(Source texts of formatted documents)
================

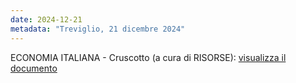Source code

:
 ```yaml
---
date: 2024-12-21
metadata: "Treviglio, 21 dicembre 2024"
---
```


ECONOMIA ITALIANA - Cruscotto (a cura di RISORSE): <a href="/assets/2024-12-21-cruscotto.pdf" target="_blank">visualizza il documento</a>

================

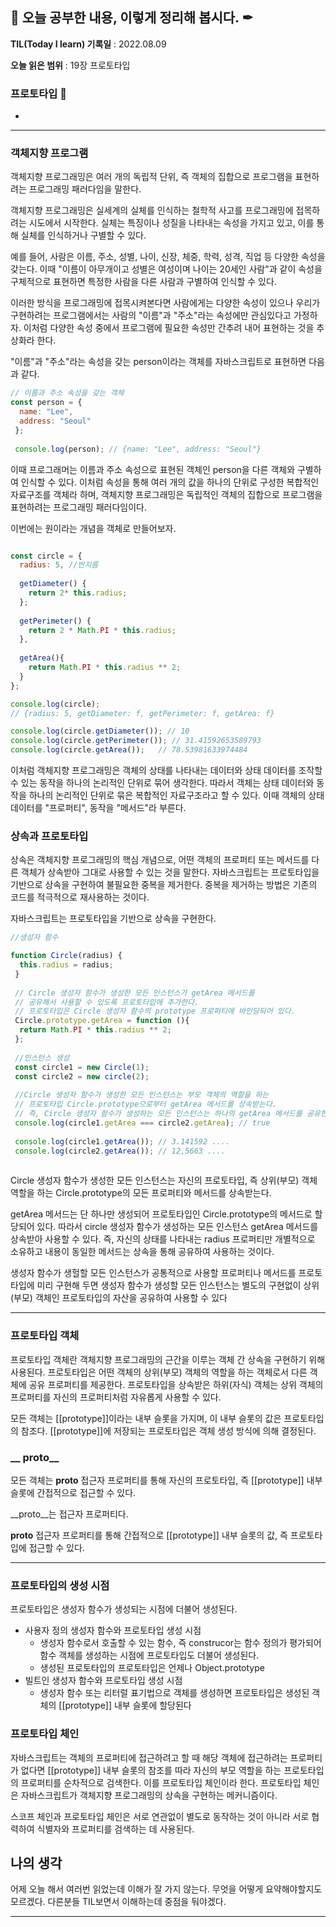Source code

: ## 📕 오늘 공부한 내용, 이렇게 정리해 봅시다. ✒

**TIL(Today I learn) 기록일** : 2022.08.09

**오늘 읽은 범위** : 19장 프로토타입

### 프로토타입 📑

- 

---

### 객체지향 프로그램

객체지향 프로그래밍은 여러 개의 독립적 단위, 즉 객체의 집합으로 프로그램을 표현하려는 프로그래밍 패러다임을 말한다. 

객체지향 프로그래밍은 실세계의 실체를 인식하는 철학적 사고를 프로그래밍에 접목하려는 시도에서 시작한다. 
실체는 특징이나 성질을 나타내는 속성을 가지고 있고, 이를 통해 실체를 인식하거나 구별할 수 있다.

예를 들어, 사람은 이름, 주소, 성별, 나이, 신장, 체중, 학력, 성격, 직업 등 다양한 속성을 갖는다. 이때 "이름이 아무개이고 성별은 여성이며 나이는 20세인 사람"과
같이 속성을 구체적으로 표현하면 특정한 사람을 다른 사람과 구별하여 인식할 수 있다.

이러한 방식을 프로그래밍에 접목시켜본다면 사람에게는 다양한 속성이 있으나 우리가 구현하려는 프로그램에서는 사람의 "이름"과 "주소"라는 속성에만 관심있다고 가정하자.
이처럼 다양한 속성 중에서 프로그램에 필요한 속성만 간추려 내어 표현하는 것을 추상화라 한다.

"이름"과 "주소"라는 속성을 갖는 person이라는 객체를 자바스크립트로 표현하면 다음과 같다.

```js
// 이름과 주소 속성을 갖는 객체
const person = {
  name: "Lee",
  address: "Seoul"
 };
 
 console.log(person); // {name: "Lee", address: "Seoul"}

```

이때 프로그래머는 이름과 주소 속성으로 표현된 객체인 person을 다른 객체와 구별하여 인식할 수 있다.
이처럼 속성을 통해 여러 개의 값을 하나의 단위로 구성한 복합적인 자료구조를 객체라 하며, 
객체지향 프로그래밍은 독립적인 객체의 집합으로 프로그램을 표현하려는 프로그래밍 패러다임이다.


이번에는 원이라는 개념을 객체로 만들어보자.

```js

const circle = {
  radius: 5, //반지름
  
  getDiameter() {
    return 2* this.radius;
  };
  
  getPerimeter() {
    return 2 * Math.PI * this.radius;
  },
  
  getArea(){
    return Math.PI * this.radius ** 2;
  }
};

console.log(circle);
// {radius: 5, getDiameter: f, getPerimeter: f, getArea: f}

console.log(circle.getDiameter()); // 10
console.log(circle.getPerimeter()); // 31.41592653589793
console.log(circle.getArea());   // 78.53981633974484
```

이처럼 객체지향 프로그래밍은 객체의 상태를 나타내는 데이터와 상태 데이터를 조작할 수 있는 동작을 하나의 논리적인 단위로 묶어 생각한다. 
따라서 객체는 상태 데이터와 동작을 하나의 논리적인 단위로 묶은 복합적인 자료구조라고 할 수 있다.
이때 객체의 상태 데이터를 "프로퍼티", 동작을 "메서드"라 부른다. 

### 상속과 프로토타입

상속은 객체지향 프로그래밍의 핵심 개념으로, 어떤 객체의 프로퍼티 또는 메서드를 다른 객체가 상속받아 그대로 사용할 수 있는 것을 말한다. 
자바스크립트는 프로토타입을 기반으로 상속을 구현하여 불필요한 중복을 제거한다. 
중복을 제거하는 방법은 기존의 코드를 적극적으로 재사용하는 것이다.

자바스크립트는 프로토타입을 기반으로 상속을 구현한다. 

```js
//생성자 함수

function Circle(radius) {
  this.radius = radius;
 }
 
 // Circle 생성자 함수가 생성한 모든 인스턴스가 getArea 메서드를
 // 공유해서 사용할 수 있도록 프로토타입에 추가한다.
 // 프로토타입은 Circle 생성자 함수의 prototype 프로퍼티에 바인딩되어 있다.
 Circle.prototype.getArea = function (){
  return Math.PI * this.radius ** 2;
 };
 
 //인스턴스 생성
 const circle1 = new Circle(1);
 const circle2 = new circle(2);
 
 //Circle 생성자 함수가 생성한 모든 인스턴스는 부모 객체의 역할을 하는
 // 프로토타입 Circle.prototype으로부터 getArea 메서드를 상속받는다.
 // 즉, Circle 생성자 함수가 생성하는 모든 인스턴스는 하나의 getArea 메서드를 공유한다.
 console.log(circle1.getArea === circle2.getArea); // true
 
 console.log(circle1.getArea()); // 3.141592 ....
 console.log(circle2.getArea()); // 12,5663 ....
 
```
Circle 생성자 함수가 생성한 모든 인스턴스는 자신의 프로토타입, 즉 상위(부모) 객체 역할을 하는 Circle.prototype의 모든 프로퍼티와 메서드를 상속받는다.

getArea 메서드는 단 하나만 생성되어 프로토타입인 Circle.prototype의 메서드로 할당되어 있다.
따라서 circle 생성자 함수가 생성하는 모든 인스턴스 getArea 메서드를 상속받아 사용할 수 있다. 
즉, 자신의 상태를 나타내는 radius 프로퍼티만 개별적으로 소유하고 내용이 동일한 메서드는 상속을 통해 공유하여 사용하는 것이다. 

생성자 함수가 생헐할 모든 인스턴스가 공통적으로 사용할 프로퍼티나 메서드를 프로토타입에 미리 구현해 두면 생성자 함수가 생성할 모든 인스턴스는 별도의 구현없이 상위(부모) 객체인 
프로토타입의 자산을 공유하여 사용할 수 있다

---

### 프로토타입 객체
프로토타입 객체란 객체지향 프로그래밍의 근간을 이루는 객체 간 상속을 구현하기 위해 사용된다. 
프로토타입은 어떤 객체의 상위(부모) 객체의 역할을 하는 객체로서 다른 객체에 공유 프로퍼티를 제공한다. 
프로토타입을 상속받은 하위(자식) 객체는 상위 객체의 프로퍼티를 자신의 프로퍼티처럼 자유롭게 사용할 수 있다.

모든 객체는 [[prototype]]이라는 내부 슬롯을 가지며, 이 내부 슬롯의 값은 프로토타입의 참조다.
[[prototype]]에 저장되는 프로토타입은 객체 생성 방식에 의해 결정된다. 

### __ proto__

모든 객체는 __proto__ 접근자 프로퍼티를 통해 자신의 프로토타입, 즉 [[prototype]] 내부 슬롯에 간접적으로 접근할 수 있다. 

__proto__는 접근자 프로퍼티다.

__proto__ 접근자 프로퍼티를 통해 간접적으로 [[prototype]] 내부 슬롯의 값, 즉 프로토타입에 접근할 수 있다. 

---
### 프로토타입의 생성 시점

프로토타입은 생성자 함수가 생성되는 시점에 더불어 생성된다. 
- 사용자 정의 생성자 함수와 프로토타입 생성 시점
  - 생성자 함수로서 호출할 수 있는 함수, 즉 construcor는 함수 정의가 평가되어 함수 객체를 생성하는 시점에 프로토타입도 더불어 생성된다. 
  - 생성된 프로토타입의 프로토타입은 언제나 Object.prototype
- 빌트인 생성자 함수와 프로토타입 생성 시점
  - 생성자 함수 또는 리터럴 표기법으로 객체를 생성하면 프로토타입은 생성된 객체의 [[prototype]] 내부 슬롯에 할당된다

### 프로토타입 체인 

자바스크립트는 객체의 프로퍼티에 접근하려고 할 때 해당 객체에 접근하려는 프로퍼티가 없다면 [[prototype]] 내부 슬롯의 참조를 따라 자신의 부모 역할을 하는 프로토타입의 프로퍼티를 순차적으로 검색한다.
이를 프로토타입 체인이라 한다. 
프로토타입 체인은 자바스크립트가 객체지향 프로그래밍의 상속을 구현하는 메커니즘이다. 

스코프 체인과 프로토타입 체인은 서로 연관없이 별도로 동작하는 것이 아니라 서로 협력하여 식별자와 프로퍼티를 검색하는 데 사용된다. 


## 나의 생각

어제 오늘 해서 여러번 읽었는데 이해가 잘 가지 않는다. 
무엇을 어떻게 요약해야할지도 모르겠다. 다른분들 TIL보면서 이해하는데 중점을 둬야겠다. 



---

================

Filter these records, keeping every line where the word "메서드를" occurs.

▶ SOLUTION FOR THIS TASK:
상속은 객체지향 프로그래밍의 핵심 개념으로, 어떤 객체의 프로퍼티 또는 메서드를 다른 객체가 상속받아 그대로 사용할 수 있는 것을 말한다. 
 // Circle 생성자 함수가 생성한 모든 인스턴스가 getArea 메서드를
 // 프로토타입 Circle.prototype으로부터 getArea 메서드를 상속받는다.
 // 즉, Circle 생성자 함수가 생성하는 모든 인스턴스는 하나의 getArea 메서드를 공유한다.
Circle 생성자 함수가 생성한 모든 인스턴스는 자신의 프로토타입, 즉 상위(부모) 객체 역할을 하는 Circle.prototype의 모든 프로퍼티와 메서드를 상속받는다.
따라서 circle 생성자 함수가 생성하는 모든 인스턴스 getArea 메서드를 상속받아 사용할 수 있다. 
생성자 함수가 생헐할 모든 인스턴스가 공통적으로 사용할 프로퍼티나 메서드를 프로토타입에 미리 구현해 두면 생성자 함수가 생성할 모든 인스턴스는 별도의 구현없이 상위(부모) 객체인 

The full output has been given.